Hardfacing

Definition - What does Hardfacing mean?

Hardfacing is a metalworking technique involving the application of a cladding or coating of material designed to resist wear. The welded surface is much more resistant to wear and abrasion. This process improves maintenance costs by providing a longer lifetime for wear parts.

Because hardfacing is a deposition of hard and wear-resistant material on a metal surface by welding, it may be applied to a new part during production to increase its wear resistance, or it may be used to restore a worn-down surface.

Hardfacing is also known as hardsurfacing.

Corrosionpedia explains Hardfacing

Hardfacing is the deposition of thick coatings of hard, wear-resistant materials on a component surface that is subject to wear. The processes generally used to apply the hardfacing layer are:

  • Thermal spraying - Preferred for applications requiring minimal thermal distortion of the component and good process control. Typical hardfacing materials deposited by thermal spraying include cermets. These coatings are applied to a thickness of about 0.3mm.

  • Spray-fuse coatings - Referred to as self-fluxing overlay coatings. The Ni-Cr-B-Si-C alloy system uses a fuse process.

  • Weld hardfacing - Used to deposit very thick (1 to 10mm), dense layers of wear-resistant material with high bond strength.

Commonly applied materials include:

  • Cobalt-based alloys
  • Nickel-based alloys
  • Chromium carbide alloys

Carbon and low-alloy steels with carbon contents of less than 1 percent can be hardfaced.
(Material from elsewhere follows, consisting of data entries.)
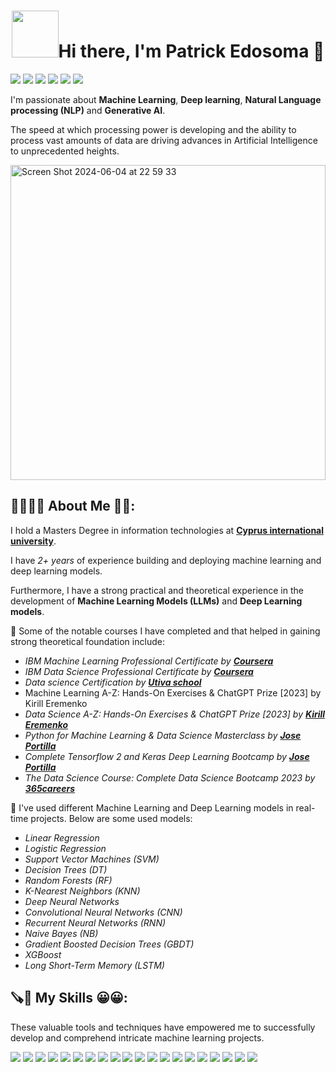  <h1 align = "center"><img src="https://github.com/patrick079/GIF-files/blob/main/animat-campfire-color.gif" width="75" />Hi there, I'm Patrick Edosoma 👋</h1>


[![](https://img.shields.io/badge/LinkedIn-0077B5?style=for-the-badge&logo=linkedin&logoColor=white)](https://www.linkedin.com/in/patrickedosoma/)  [![](https://img.shields.io/badge/Quora-%23B92B27.svg?&style=for-the-badge&logo=Quora&logoColor=white)](https://www.quora.com/profile/Patrick-Edosoma) [![](https://img.shields.io/badge/Facebook-1877F2?style=for-the-badge&logo=facebook&logoColor=white)](https://www.facebook.com/profile.php?id=100011527863148) [![](https://img.shields.io/badge/Google%20Meet-32A350?style=for-the-badge&logo=google-meet&logoColor=white)](https://meet.google.com) ![](	https://img.shields.io/badge/Slack-4A154B?style=for-the-badge&logo=slack&logoColor=white) [![](https://img.shields.io/badge/WhatsApp-25D366?style=for-the-badge&logo=whatsapp&logoColor=white)](https://api.whatsapp.com/send?phone=+2348135625967)


I'm passionate about __Machine Learning__, __Deep learning__, __Natural Language processing (NLP)__ and __Generative AI__. 

The speed at which processing power is developing and the ability to process vast amounts of data are driving advances in Artificial Intelligence to unprecedented heights.


<img width="504" alt="Screen Shot 2024-06-04 at 22 59 33" src="https://github.com/PATRICK079/PATRICK079/assets/157173680/ca39fa8e-a872-4b3f-b9af-e3af7864e1dd">






<h2> 👨‍🎓🙋‍♂️ About Me 💼🎒: </h2>

I hold a Masters Degree in information technologies  at [__Cyprus international university__](https://www.ciu.edu.tr/en).

I have *2+ years* of experience building and deploying machine learning and deep learning models. 

Furthermore, I have a strong practical and theoretical experience in the development of __Machine Learning Models (LLMs)__ and __Deep Learning models__. 

<!--🔭 Below are some of the companies I have worked as a data scientist and a machine learning engineer:
<!-- This is a private comment that won't show in the README preview -->
<!--* *Algora Limited*
*  *Utiva* -->
  
🔭 Some of the notable courses I have completed and that helped in gaining strong theoretical foundation include: 

* *IBM Machine Learning Professional Certificate by [__Coursera__](https://www.coursera.org)*
* *IBM Data Science Professional Certificate by [__Coursera__](https://www.coursera.org)*
* *Data science  Certification by [__Utiva school__](https://utiva.io)*
* Machine Learning A-Z: Hands-On Exercises & ChatGPT Prize [2023] by Kirill Eremenko
* *Data Science A-Z: Hands-On Exercises & ChatGPT Prize [2023] by  [__Kirill Eremenko__](https://www.udemy.com/user/kirilleremenko/)*
* *Python for Machine Learning & Data Science Masterclass by [__Jose Portilla__](https://www.udemy.com/user/joseportilla/)*
* *Complete Tensorflow 2 and Keras Deep Learning Bootcamp by [__Jose Portilla__](https://www.udemy.com/user/joseportilla/)*
* *The Data Science Course: Complete Data Science Bootcamp 2023 by [__365careers__](https://www.udemy.com/user/365careers/)*


🔭 I've used different Machine Learning and Deep Learning models in real-time projects. Below are some used models:

* *Linear Regression*
* *Logistic Regression*
* *Support Vector Machines (SVM)*
* *Decision Trees (DT)*
* *Random Forests (RF)*
* *K-Nearest Neighbors (KNN)*
* *Deep Neural Networks*
* *Convolutional Neural Networks (CNN)*
* *Recurrent Neural Networks (RNN)*
* *Naive Bayes (NB)*
* *Gradient Boosted Decision Trees (GBDT)*
* *XGBoost*
* *Long Short-Term Memory (LSTM)*




<h2>🪚🔧 My Skills 😀😀:</h2>

These valuable tools and techniques have empowered me to successfully develop and comprehend intricate machine learning projects.

[![](https://img.shields.io/badge/Python-FFD43B?style=for-the-badge&logo=python&logoColor=darkgreen)](https://www.python.org)  [![](https://img.shields.io/badge/TensorFlow-FF6F00?style=for-the-badge&logo=TensorFlow&logoColor=white)](https://www.tensorflow.org) [![](https://img.shields.io/badge/scikit_learn-F7931E?style=for-the-badge&logo=scikit-learn&logoColor=white)](https://scikit-learn.org/stable/) [![](https://img.shields.io/badge/SciPy-654FF0?style=for-the-badge&logo=SciPy&logoColor=white)](https://www.scipy.org) [![](https://img.shields.io/badge/Numpy-777BB4?style=for-the-badge&logo=numpy&logoColor=white)](https://numpy.org) [![](https://img.shields.io/badge/Pandas-2C2D72?style=for-the-badge&logo=pandas&logoColor=white)](https://pandas.pydata.org)  [![](https://img.shields.io/badge/Plotly-239120?style=for-the-badge&logo=plotly&logoColor=white)](https://plotly.com)   [![](https://img.shields.io/badge/PyTorch-EE4C2C?style=for-the-badge&logo=PyTorch&logoColor=white)](https://pytorch.org)  [![](https://img.shields.io/badge/Scala-DC322F?style=for-the-badge&logo=scala&logoColor=white)](https://www.scala-lang.org) [![](https://img.shields.io/badge/json-5E5C5C?style=for-the-badge&logo=json&logoColor=white)](https://www.json.org/json-en.html) [![](https://img.shields.io/badge/Tableau-E97627?style=for-the-badge&logo=Tableau&logoColor=white)](https://www.tableau.com) [![](https://img.shields.io/badge/C-00599C?style=for-the-badge&logo=c&logoColor=white)](https://www.cprogramming.com) [![](https://img.shields.io/badge/Keras-D00000?style=for-the-badge&logo=Keras&logoColor=white)](https://keras.io) [![](https://img.shields.io/badge/MySQL-00000F?style=for-the-badge&logo=mysql&logoColor=white)](https://www.mysql.com) [![](https://img.shields.io/badge/conda-342B029.svg?&style=for-the-badge&logo=anaconda&logoColor=white)](https://www.anaconda.com) [![](https://img.shields.io/badge/PowerBI-F2C811?style=for-the-badge&logo=Power%20BI&logoColor=white)](https://powerbi.microsoft.com/en-us/) [![](https://img.shields.io/badge/Colab-F9AB00?style=for-the-badge&logo=googlecolab&color=525252)](https://colab.research.google.com)  [![](https://img.shields.io/badge/Microsoft_Excel-217346?style=for-the-badge&logo=microsoft-excel&logoColor=white)](https://www.microsoft.com/en-us/microsoft-365/excel) [![](https://img.shields.io/badge/Microsoft_PowerPoint-B7472A?style=for-the-badge&logo=microsoft-powerpoint&logoColor=white)](https://www.microsoft.com/en-us/microsoft-365/powerpoint) [![](https://img.shields.io/badge/Microsoft_Office-D83B01?style=for-the-badge&logo=microsoft-office&logoColor=white)](https://www.office.com)






<!---
- 👋 Hi, I’m @PATRICK079
- 👀 I’m interested in ...
- 🌱 I’m currently learning ...
- 💞️ I’m looking to collaborate on 
- 📫 How to reach me ...
- 😄 Pronouns: ...
- ⚡ Fun fact: ...
--->
<!---
PATRICK079/PATRICK079 is a ✨ special ✨ repository because its `README.md` (this file) appears on your GitHub profile.
You can click the Preview link to take a look at your changes.
--->


<!--
**PATRICK079/PATRICK079** is a ✨ _special_ ✨ repository because its `README.md` (this file) appears on your GitHub profile.

Here are some ideas to get you started:

- 🔭 I’m currently working on ...
- 🌱 I’m currently learning ...
- 👯 I’m looking to collaborate on ...
- 🤔 I’m looking for help with ...
- 💬 Ask me about ...
- 📫 How to reach me: ...
- 😄 Pronouns: ...
- ⚡ Fun fact: ...
-->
High-carbon alloys may require a special buffer layer. There are several techniques for hardfacing welding:

  • Arc welding of electrodes
  • Filler rod
  • TIG welding
  • Laser welding with powders

After deposition by any of the above welding processes, it is often necessary to finish the component surface.

Hardfacing by arc welding is a surfacing operation to extend the service life of industrial components, pre-emptively on new components, or as part of a maintenance program. Significant savings in machine downtime and production costs has meant that this process has been adopted across many industries such as steel, cement, mining, petrochemical and power.